§ **Saved data entries**

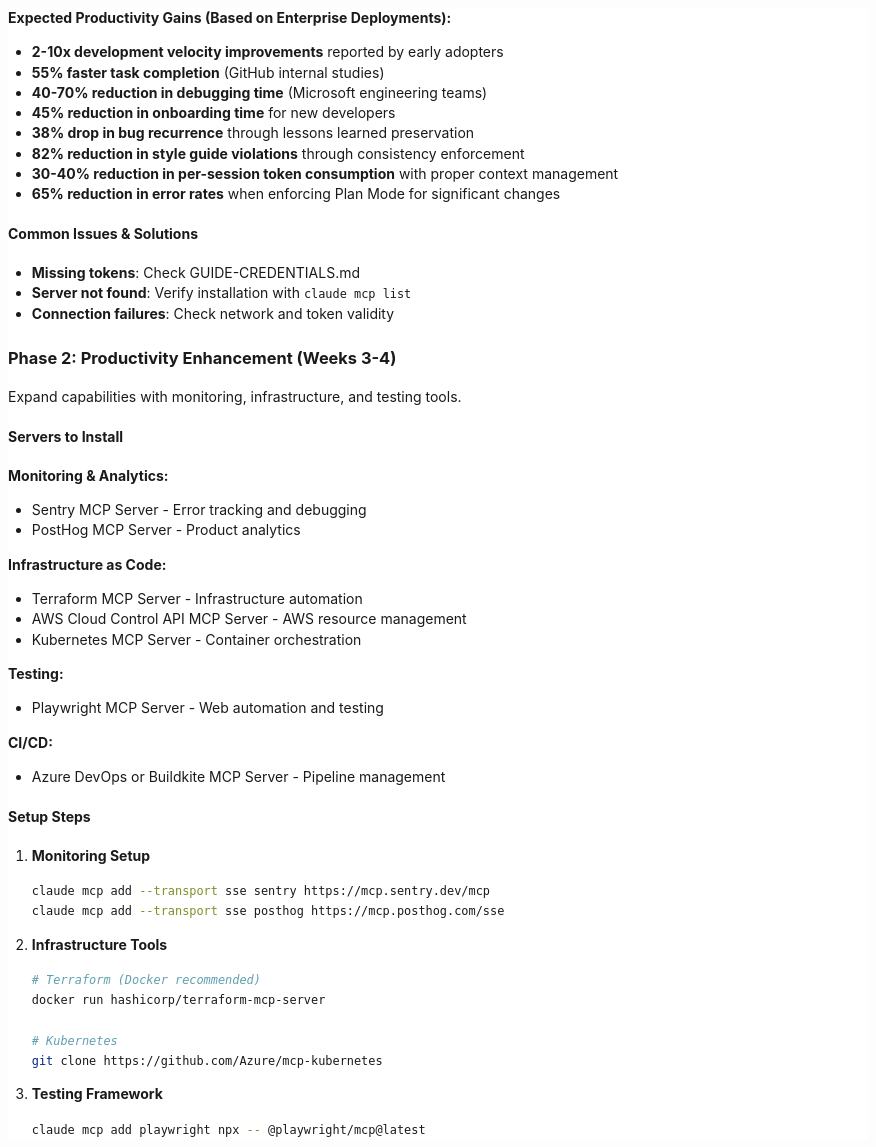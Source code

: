**Expected Productivity Gains (Based on Enterprise Deployments):**
- **2-10x development velocity improvements** reported by early adopters
- **55% faster task completion** (GitHub internal studies)
- **40-70% reduction in debugging time** (Microsoft engineering teams)  
- **45% reduction in onboarding time** for new developers
- **38% drop in bug recurrence** through lessons learned preservation
- **82% reduction in style guide violations** through consistency enforcement
- **30-40% reduction in per-session token consumption** with proper context management
- **65% reduction in error rates** when enforcing Plan Mode for significant changes

#### Common Issues & Solutions
- **Missing tokens**: Check GUIDE-CREDENTIALS.md
- **Server not found**: Verify installation with `claude mcp list`
- **Connection failures**: Check network and token validity

### Phase 2: Productivity Enhancement (Weeks 3-4)

Expand capabilities with monitoring, infrastructure, and testing tools.

#### Servers to Install

**Monitoring & Analytics:**
- Sentry MCP Server - Error tracking and debugging
- PostHog MCP Server - Product analytics

**Infrastructure as Code:**
- Terraform MCP Server - Infrastructure automation
- AWS Cloud Control API MCP Server - AWS resource management
- Kubernetes MCP Server - Container orchestration

**Testing:**
- Playwright MCP Server - Web automation and testing

**CI/CD:**
- Azure DevOps or Buildkite MCP Server - Pipeline management

#### Setup Steps

1. **Monitoring Setup**
   ```bash
   claude mcp add --transport sse sentry https://mcp.sentry.dev/mcp
   claude mcp add --transport sse posthog https://mcp.posthog.com/sse
   ```

2. **Infrastructure Tools**
   ```bash
   # Terraform (Docker recommended)
   docker run hashicorp/terraform-mcp-server
   
   # Kubernetes
   git clone https://github.com/Azure/mcp-kubernetes
   ```

3. **Testing Framework**
   ```bash
   claude mcp add playwright npx -- @playwright/mcp@latest
   ```
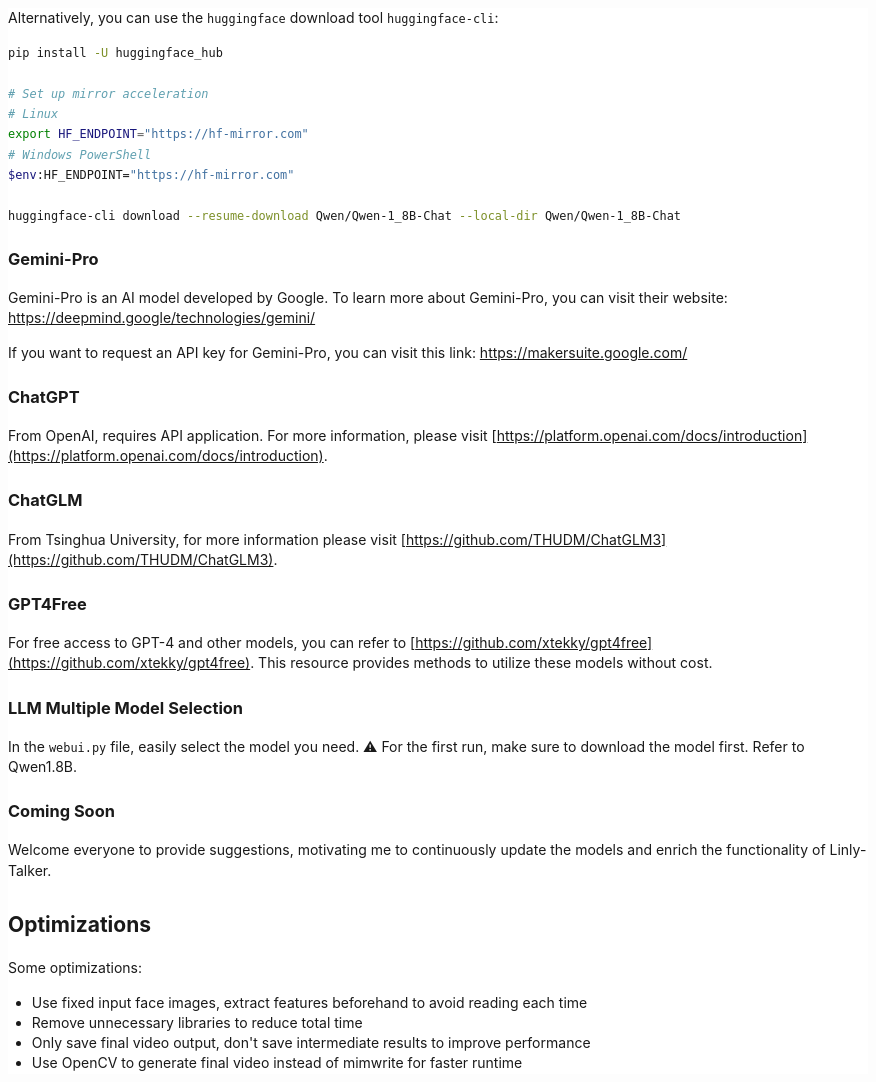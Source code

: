 Alternatively, you can use the `huggingface` download tool `huggingface-cli`:

```bash
pip install -U huggingface_hub

# Set up mirror acceleration
# Linux
export HF_ENDPOINT="https://hf-mirror.com"
# Windows PowerShell
$env:HF_ENDPOINT="https://hf-mirror.com"

huggingface-cli download --resume-download Qwen/Qwen-1_8B-Chat --local-dir Qwen/Qwen-1_8B-Chat
```



### Gemini-Pro

Gemini-Pro is an AI model developed by Google. To learn more about Gemini-Pro, you can visit their website: https://deepmind.google/technologies/gemini/

If you want to request an API key for Gemini-Pro, you can visit this link: https://makersuite.google.com/

### ChatGPT

From OpenAI, requires API application. For more information, please visit [https://platform.openai.com/docs/introduction](https://platform.openai.com/docs/introduction).

### ChatGLM

From Tsinghua University, for more information please visit [https://github.com/THUDM/ChatGLM3](https://github.com/THUDM/ChatGLM3).

### GPT4Free

For free access to GPT-4 and other models, you can refer to [https://github.com/xtekky/gpt4free](https://github.com/xtekky/gpt4free). This resource provides methods to utilize these models without cost.

### LLM Multiple Model Selection

In the `webui.py` file, easily select the model you need. ⚠️ For the first run, make sure to download the model first. Refer to Qwen1.8B.

### Coming Soon

Welcome everyone to provide suggestions, motivating me to continuously update the models and enrich the functionality of Linly-Talker.

## Optimizations

Some optimizations:

- Use fixed input face images, extract features beforehand to avoid reading each time
- Remove unnecessary libraries to reduce total time
- Only save final video output, don't save intermediate results to improve performance 
- Use OpenCV to generate final video instead of mimwrite for faster runtime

§ **What the task asks**
Look through the data and gather every line with the string "resource" in it.

§ **Exercise solution**
- AWS Cloud Control API MCP Server - AWS resource management
For free access to GPT-4 and other models, you can refer to [https://github.com/xtekky/gpt4free](https://github.com/xtekky/gpt4free). This resource provides methods to utilize these models without cost.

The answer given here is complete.